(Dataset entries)
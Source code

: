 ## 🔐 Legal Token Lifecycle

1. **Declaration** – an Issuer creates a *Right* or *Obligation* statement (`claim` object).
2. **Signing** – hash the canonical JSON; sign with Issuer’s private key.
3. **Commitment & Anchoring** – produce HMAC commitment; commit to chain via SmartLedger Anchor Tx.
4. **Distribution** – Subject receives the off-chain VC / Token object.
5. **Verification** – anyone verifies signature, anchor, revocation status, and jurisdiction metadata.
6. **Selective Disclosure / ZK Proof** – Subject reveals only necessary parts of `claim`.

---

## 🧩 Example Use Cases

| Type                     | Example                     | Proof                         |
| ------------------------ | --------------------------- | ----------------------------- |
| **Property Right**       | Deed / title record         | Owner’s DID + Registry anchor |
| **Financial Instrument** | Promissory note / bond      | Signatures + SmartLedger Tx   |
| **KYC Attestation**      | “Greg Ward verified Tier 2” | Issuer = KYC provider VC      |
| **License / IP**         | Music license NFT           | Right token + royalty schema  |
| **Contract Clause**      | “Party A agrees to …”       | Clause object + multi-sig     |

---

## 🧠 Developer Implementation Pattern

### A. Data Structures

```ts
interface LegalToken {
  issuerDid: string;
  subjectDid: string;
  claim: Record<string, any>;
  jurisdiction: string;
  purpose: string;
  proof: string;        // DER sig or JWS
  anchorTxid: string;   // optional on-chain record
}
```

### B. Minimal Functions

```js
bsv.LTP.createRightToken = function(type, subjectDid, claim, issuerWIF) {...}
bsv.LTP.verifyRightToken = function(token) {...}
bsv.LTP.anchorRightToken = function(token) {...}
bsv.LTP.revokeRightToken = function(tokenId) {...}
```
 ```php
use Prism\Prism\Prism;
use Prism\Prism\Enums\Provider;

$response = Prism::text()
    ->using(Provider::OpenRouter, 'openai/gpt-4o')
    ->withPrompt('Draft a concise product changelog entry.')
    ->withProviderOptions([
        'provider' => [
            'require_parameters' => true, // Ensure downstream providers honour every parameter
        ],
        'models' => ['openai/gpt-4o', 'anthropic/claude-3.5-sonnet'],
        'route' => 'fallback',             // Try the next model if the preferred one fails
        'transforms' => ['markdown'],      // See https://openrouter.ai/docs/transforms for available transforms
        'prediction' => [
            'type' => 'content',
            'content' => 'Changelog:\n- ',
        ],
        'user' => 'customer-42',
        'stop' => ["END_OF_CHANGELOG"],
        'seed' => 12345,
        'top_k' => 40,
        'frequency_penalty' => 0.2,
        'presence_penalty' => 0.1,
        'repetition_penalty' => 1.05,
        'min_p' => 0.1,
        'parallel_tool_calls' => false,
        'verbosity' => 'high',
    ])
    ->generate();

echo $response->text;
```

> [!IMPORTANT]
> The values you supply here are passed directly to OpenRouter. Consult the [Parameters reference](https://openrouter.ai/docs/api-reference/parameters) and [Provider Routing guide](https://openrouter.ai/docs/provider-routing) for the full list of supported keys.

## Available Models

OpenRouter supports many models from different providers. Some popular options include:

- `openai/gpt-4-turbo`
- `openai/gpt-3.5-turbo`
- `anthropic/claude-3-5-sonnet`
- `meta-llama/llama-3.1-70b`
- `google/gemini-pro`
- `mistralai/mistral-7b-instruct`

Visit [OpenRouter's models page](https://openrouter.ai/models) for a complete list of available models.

The task.
Looking over the records, find each line with the word "providers" and copy it.

Result of this exercise.
            'require_parameters' => true, // Ensure downstream providers honour every parameter
OpenRouter supports many models from different providers. Some popular options include:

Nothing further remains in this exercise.